Your goal =>
Find the line with "Run Z-Way as a Docker container." in the records below. Copy it and every line after it, up to and including the line with "- 8083:8083".

Available data =>
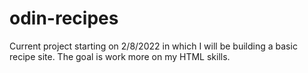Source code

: # odin-recipes

Current project starting on 2/8/2022 in which I will be building a basic recipe site. The goal is work more on my HTML skills.
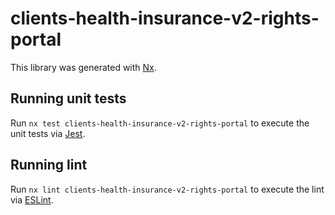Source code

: # clients-health-insurance-v2-rights-portal

This library was generated with [Nx](https://nx.dev).

## Running unit tests

Run `nx test clients-health-insurance-v2-rights-portal` to execute the unit tests via [Jest](https://jestjs.io).

## Running lint

Run `nx lint clients-health-insurance-v2-rights-portal` to execute the lint via [ESLint](https://eslint.org/).
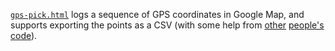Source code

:
[`gps-pick.html`](http://mhlinder.com/map-tools/gps-pick.html) logs a
sequence of GPS coordinates in Google Map, and supports exporting the
points as a CSV (with some help from
[other](https://developers.google.com/maps/documentation/javascript/examples/event-simple)
[people's](https://developers.google.com/maps/documentation/javascript/geolocation)
[code](http://stackoverflow.com/questions/6037712/how-to-float-a-div-over-google-maps)).


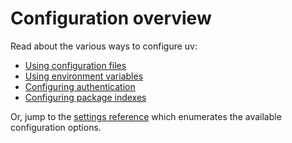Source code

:# Configuration overview

Read about the various ways to configure uv:

- [Using configuration files](./files.md)
- [Using environment variables](./environment.md)
- [Configuring authentication](./authentication.md)
- [Configuring package indexes](./indexes.md)

Or, jump to the [settings reference](../reference/settings.md) which enumerates the available
configuration options.

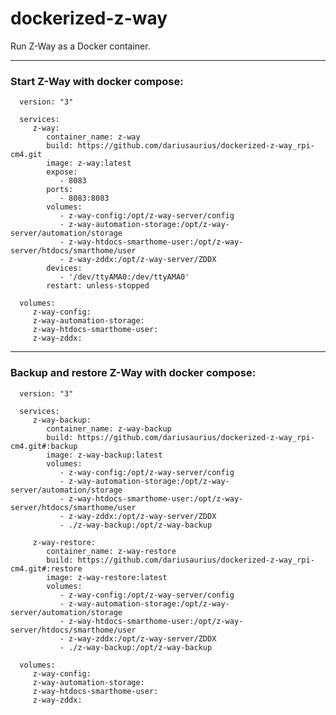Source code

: dockerized-z-way
================

Run Z-Way as a Docker container.

----------

### Start Z-Way with docker compose:

      version: "3"

      services:
         z-way:
            container_name: z-way
            build: https://github.com/dariusaurius/dockerized-z-way_rpi-cm4.git
            image: z-way:latest
            expose:
               - 8083
            ports:
               - 8083:8083
            volumes:
               - z-way-config:/opt/z-way-server/config
               - z-way-automation-storage:/opt/z-way-server/automation/storage
               - z-way-htdocs-smarthome-user:/opt/z-way-server/htdocs/smarthome/user
               - z-way-zddx:/opt/z-way-server/ZDDX
            devices:
               - '/dev/ttyAMA0:/dev/ttyAMA0'
            restart: unless-stopped

      volumes:
         z-way-config:
         z-way-automation-storage:
         z-way-htdocs-smarthome-user:
         z-way-zddx:


----------


### Backup and restore Z-Way with docker compose:

      version: "3"

      services:
         z-way-backup:
            container_name: z-way-backup
            build: https://github.com/dariusaurius/dockerized-z-way_rpi-cm4.git#:backup
            image: z-way-backup:latest
            volumes:
               - z-way-config:/opt/z-way-server/config
               - z-way-automation-storage:/opt/z-way-server/automation/storage
               - z-way-htdocs-smarthome-user:/opt/z-way-server/htdocs/smarthome/user
               - z-way-zddx:/opt/z-way-server/ZDDX
               - ./z-way-backup:/opt/z-way-backup

         z-way-restore:
            container_name: z-way-restore
            build: https://github.com/dariusaurius/dockerized-z-way_rpi-cm4.git#:restore
            image: z-way-restore:latest
            volumes:
               - z-way-config:/opt/z-way-server/config
               - z-way-automation-storage:/opt/z-way-server/automation/storage
               - z-way-htdocs-smarthome-user:/opt/z-way-server/htdocs/smarthome/user
               - z-way-zddx:/opt/z-way-server/ZDDX
               - ./z-way-backup:/opt/z-way-backup

      volumes:
         z-way-config:
         z-way-automation-storage:
         z-way-htdocs-smarthome-user:
         z-way-zddx:
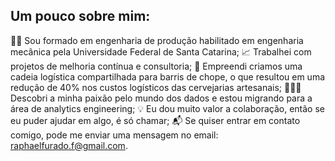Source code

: ## Um pouco sobre mim:

👨‍🎓 Sou formado em engenharia de produção habilitado em engenharia mecânica pela Universidade Federal de Santa Catarina;
📈 Trabalhei com projetos de melhoria contínua e consultoria;
🍻 Empreendi criamos uma cadeia logística compartilhada para barris de chope, o que resultou em uma redução de 40% nos custos logísticos das cervejarias artesanais;
👨🏻‍💻 Descobri a minha paixão pelo mundo dos dados e estou migrando para a área de analytics engineering; 
💡 Eu dou muito valor a colaboração, então se eu puder ajudar em algo, é só chamar;
📬 Se quiser entrar em contato comigo, pode me enviar uma mensagem no email: raphaelfurado.f@gmail.com.

<!---
rapha-ff/rapha-ff is a ✨ special ✨ repository because its `README.md` (this file) appears on your GitHub profile.
You can click the Preview link to take a look at your changes.
--->
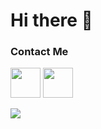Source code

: # Hi there 👋

### Contact Me
<a href="https://twitter.com/AMushonnip"><img src="https://img.icons8.com/color/50/000000/twitter-circled.png" width="48"></a>
<a href="https://linkedin.com/in/abu-mushonnip"><img src="https://img.icons8.com/fluent/48/000000/linkedin.png" width="48"></a>

![](https://github-readme-stats.vercel.app/api?username=mushonnip&count_private=true&theme=default&show_icons=true)

<!--
**mushonnip/mushonnip** is a ✨ _special_ ✨ repository because its `README.md` (this file) appears on your GitHub profile.

Here are some ideas to get you started:

- 🔭 I’m currently working on ...
- 🌱 I’m currently learning ...
- 👯 I’m looking to collaborate on ...
- 🤔 I’m looking for help with ...
- 💬 Ask me about ...
- 📫 How to reach me: ...
- 😄 Pronouns: ...
- ⚡ Fun fact: ...
-->

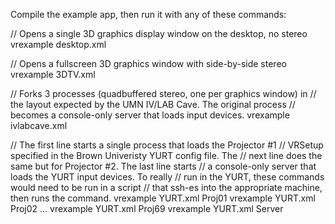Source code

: 

Compile the example app, then run it with any of these commands:


// Opens a single 3D graphics display window on the desktop, no stereo
vrexample desktop.xml


// Opens a fullscreen 3D graphics window with side-by-side stereo
vrexample 3DTV.xml


// Forks 3 processes (quadbuffered stereo, one per graphics window) in 
// the layout expected by the UMN IV/LAB Cave.  The original process
// becomes a console-only server that loads input devices.
vrexample ivlabcave.xml


// The first line starts a single process that loads the Projector #1 
// VRSetup specified in the Brown Univeristy YURT config file. The 
// next line does the same but for Projector #2.  The last line starts
// a console-only server that loads the YURT input devices.  To really
// run in the YURT, these commands would need to be run in a script
// that ssh-es into the appropriate machine, then runs the command.
vrexample YURT.xml Proj01
vrexample YURT.xml Proj02
...
vrexample YURT.xml Proj69
vrexample YURT.xml Server

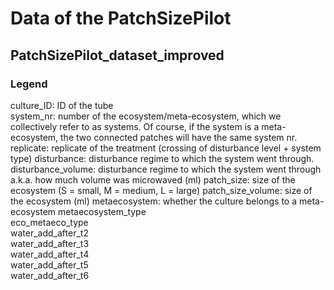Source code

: # Data of the PatchSizePilot

## PatchSizePilot_dataset_improved

### Legend

culture_ID: ID of the tube	
system_nr: number of the ecosystem/meta-ecosystem, which we collectively refer to as systems. Of course, if the system is a meta-ecosystem, the two connected patches will have the same system nr.  
replicate: replicate of the treatment (crossing of disturbance level + system type)
disturbance: disturbance regime to which the system went through.
disturbance_volume: disturbance regime to which the system went through a.k.a. how much volume was microwaved (ml)
patch_size: size of the ecosystem (S = small, M = medium, L = large)
patch_size_volume: size of the ecosystem (ml)
metaecosystem: whether the culture belongs to a meta-ecosystem
metaecosystem_type	 
eco_metaeco_type	 
water_add_after_t2	 
water_add_after_t3	 
water_add_after_t4	 
water_add_after_t5	 
water_add_after_t6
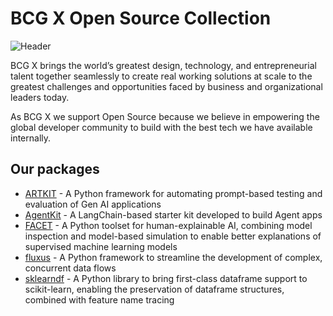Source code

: # BCG X Open Source Collection
![Header](https://github.com/BCG-X-Official/.github/assets/3764091/0639f23e-6dfa-4df6-bb1e-1311d07b13e3)

BCG X brings the world’s greatest design, technology, and entrepreneurial talent together seamlessly to create real working solutions at scale to the greatest challenges and opportunities faced by business and organizational leaders today.

As BCG X we support Open Source because we believe in empowering the global developer community to build with the best tech we have available internally.


## Our packages

- [ARTKIT](https://github.com/BCG-X-Official/artkit) - A Python framework for automating prompt-based testing and evaluation of Gen AI applications
- [AgentKit](https://github.com/BCG-X-Official/agentkit) - A LangChain-based starter kit developed to build Agent apps
- [FACET](https://github.com/BCG-X-Official/facet) - A Python toolset for human-explainable AI, combining model inspection and model-based simulation to enable better explanations of supervised machine learning models
- [fluxus](https://github.com/BCG-X-Official/fluxus) - A Python framework to streamline the development of complex, concurrent data flows
- [sklearndf](https://github.com/BCG-X-Official/sklearndf) - A Python library to bring first-class dataframe support to scikit-learn, enabling the preservation of dataframe structures, combined with feature name tracing
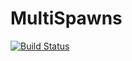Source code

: MultiSpawns
=====================

[![Build Status](http://ci.connorlinfoot.com:8080/buildStatus/icon?job=MultiSpawns)](http://ci.connorlinfoot.com:8080/job/MultiSpawns/)

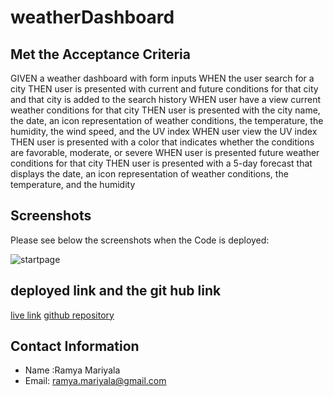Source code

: # weatherDashboard


## Met the Acceptance Criteria

GIVEN a weather dashboard with form inputs
WHEN the user search for a city
THEN user is presented with current and future conditions for that city and that city is added to the search history
WHEN user have a view current weather conditions for that city
THEN user is presented with the city name, the date, an icon representation of weather conditions, the temperature, the humidity, the wind speed, and the UV index
WHEN user view the UV index
THEN user is presented with a color that indicates whether the conditions are favorable, moderate, or severe
WHEN user is presented future weather conditions for that city
THEN user is presented with a 5-day forecast that displays the date, an icon representation of weather conditions, the temperature, and the humidity

## Screenshots

Please see below the screenshots when the Code is deployed:

![startpage](https://res.cloudinary.com/dn6cd98sl/image/upload/v1628556136/Capture1_dwjpnd.png)

## deployed link and the git hub link

[live link](https://ramyamariyala.github.io/weatherDashboard/.)
[github repository](https://github.com/Ramyamariyala/weatherDashboard.git)

## Contact Information
 * Name :Ramya Mariyala
 * Email: ramya.mariyala@gmail.com


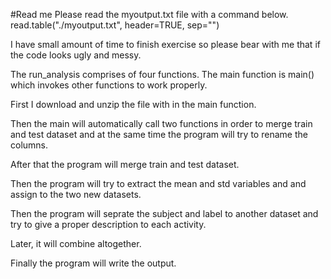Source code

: #Read me
Please read the myoutput.txt file with a command below.
read.table("./myoutput.txt", header=TRUE, sep="")

I have small amount of time to finish exercise so please bear with me that if
the code looks ugly and messy.

The run_analysis comprises of four functions. The main function is main()
which invokes other functions to work properly.

First I download and unzip the file with in the main function.

Then the main will automatically call two functions in order to merge train 
and test dataset and at the same time the program will try to rename the columns.

After that the program will merge train and test dataset.

Then the program will try to extract the mean and std variables and and assign to
the two new datasets.

Then the program will seprate the subject and label to another dataset and try to
give a proper description to each activity.

Later, it will combine altogether.

Finally the program will write the output.
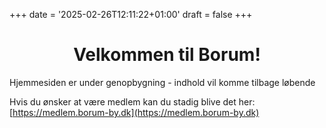 +++
date = '2025-02-26T12:11:22+01:00'
draft = false
+++

<div style="text-align: center;">
    <h1>Velkommen til Borum!</h1>
</div>

Hjemmesiden er under genopbygning - indhold vil komme tilbage løbende

Hvis du ønsker at være medlem kan du stadig blive det her: [https://medlem.borum-by.dk](https://medlem.borum-by.dk)

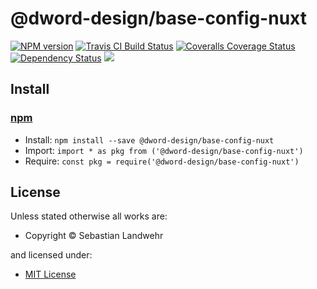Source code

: <!-- TITLE/ -->

<h1>@dword-design/base-config-nuxt</h1>

<!-- /TITLE -->


<!-- BADGES/ -->

<span class="badge-npmversion"><a href="https://npmjs.org/package/@dword-design/base-config-nuxt" title="View this project on NPM"><img src="https://img.shields.io/npm/v/@dword-design/base-config-nuxt.svg" alt="NPM version" /></a></span>
<span class="badge-travisci"><a href="http://travis-ci.org/dword-design/base-config-nuxt" title="Check this project's build status on TravisCI"><img src="https://img.shields.io/travis/dword-design/base-config-nuxt/master.svg" alt="Travis CI Build Status" /></a></span>
<span class="badge-coveralls"><a href="https://coveralls.io/r/dword-design/base-config-nuxt" title="View this project's coverage on Coveralls"><img src="https://img.shields.io/coveralls/dword-design/base-config-nuxt.svg" alt="Coveralls Coverage Status" /></a></span>
<span class="badge-daviddm"><a href="https://david-dm.org/dword-design/base-config-nuxt" title="View the status of this project's dependencies on DavidDM"><img src="https://img.shields.io/david/dword-design/base-config-nuxt.svg" alt="Dependency Status" /></a></span>
<span class="badge-shields"><a href="https://img.shields.io/badge/renovate-enabled-brightgreen.svg"><img src="https://img.shields.io/badge/renovate-enabled-brightgreen.svg" /></a></span>

<!-- /BADGES -->


<!-- DESCRIPTION/ -->



<!-- /DESCRIPTION -->


<!-- INSTALL/ -->

<h2>Install</h2>

<a href="https://npmjs.com" title="npm is a package manager for javascript"><h3>npm</h3></a>
<ul>
<li>Install: <code>npm install --save @dword-design/base-config-nuxt</code></li>
<li>Import: <code>import * as pkg from ('@dword-design/base-config-nuxt')</code></li>
<li>Require: <code>const pkg = require('@dword-design/base-config-nuxt')</code></li>
</ul>

<!-- /INSTALL -->


<!-- LICENSE/ -->

<h2>License</h2>

Unless stated otherwise all works are:

<ul><li>Copyright &copy; Sebastian Landwehr</li></ul>

and licensed under:

<ul><li><a href="http://spdx.org/licenses/MIT.html">MIT License</a></li></ul>

<!-- /LICENSE -->
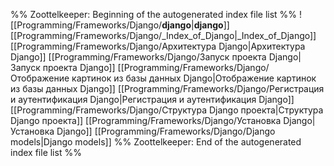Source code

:%% Zoottelkeeper: Beginning of the autogenerated index file list  %%
 ![[Programming/Frameworks/Django/__django__|__django__]]
 [[Programming/Frameworks/Django/_Index_of_Django|_Index_of_Django]]
 [[Programming/Frameworks/Django/Архитектура Django|Архитектура Django]]
 [[Programming/Frameworks/Django/Запуск проекта Django|Запуск проекта Django]]
 [[Programming/Frameworks/Django/Отображение картинок из базы данных Django|Отображение картинок из базы данных Django]]
 [[Programming/Frameworks/Django/Регистрация и аутентификация Django|Регистрация и аутентификация Django]]
 [[Programming/Frameworks/Django/Структура Django проекта|Структура Django проекта]]
 [[Programming/Frameworks/Django/Установка Django|Установка Django]]
 [[Programming/Frameworks/Django/Django models|Django models]]
%% Zoottelkeeper: End of the autogenerated index file list  %%
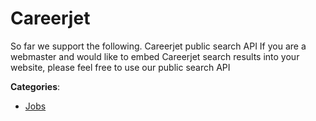 # Careerjet


So far we support the following. Careerjet public search API If you are a webmaster and would like to embed Careerjet search results into your website, please feel free to use our public search API



**Categories**:

- [Jobs](https://github.com/apis-list/apis-list#jobs)




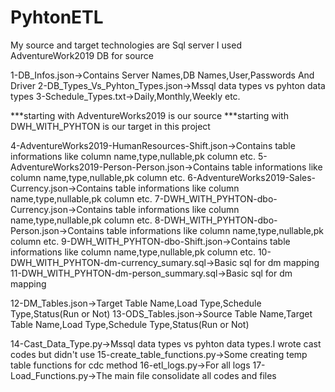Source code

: # PyhtonETL
My source and target technologies are Sql server
I used AdventureWork2019 DB for source 

1-DB_Infos.json->Contains Server Names,DB Names,User,Passwords And Driver
2-DB_Types_Vs_Pyhton_Types.json->Mssql data types vs pyhton data types
3-Schedule_Types.txt->Daily,Monthly,Weekly etc.

***starting with AdventureWorks2019 is our source
***starting with DWH_WITH_PYHTON is our target in this project

4-AdventureWorks2019-HumanResources-Shift.json->Contains table informations like column name,type,nullable,pk column etc.
5-AdventureWorks2019-Person-Person.json->Contains table informations like column name,type,nullable,pk column etc.
6-AdventureWorks2019-Sales-Currency.json->Contains table informations like column name,type,nullable,pk column etc.
7-DWH_WITH_PYHTON-dbo-Currency.json->Contains table informations like column name,type,nullable,pk column etc.
8-DWH_WITH_PYHTON-dbo-Person.json->Contains table informations like column name,type,nullable,pk column etc.
9-DWH_WITH_PYHTON-dbo-Shift.json->Contains table informations like column name,type,nullable,pk column etc.
10-DWH_WITH_PYHTON-dm-currency_sumary.sql->Basic sql for dm mapping
11-DWH_WITH_PYHTON-dm-person_summary.sql->Basic sql for dm mapping

12-DM_Tables.json->Target Table Name,Load Type,Schedule Type,Status(Run or Not)
13-ODS_Tables.json->Source Table Name,Target Table Name,Load Type,Schedule Type,Status(Run or Not)

14-Cast_Data_Type.py->Mssql data types vs pyhton data types.I wrote cast codes but didn't use
15-create_table_functions.py->Some creating temp table functions for cdc method
16-etl_logs.py->For all logs
17-Load_Functions.py->The main file consolidate all codes and files
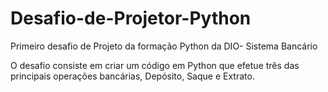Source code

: # Desafio-de-Projetor-Python
Primeiro desafio de Projeto da formação  Python da DIO- Sistema Bancário

O desafio consiste em criar um código em Python que efetue três das principais operações bancárias, Depósito, Saque e Extrato.
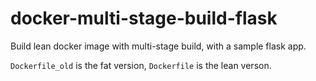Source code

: # docker-multi-stage-build-flask
Build lean docker image with multi-stage build, with a sample flask app.

`Dockerfile_old` is the fat version, `Dockerfile` is the lean verson.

Exercise solution =>
Run Z-Way as a Docker container.

----------

### Start Z-Way with docker compose:

      version: "3"

      services:
         z-way:
            container_name: z-way
            build: https://github.com/dariusaurius/dockerized-z-way_rpi-cm4.git
            image: z-way:latest
            expose:
               - 8083
            ports:
               - 8083:8083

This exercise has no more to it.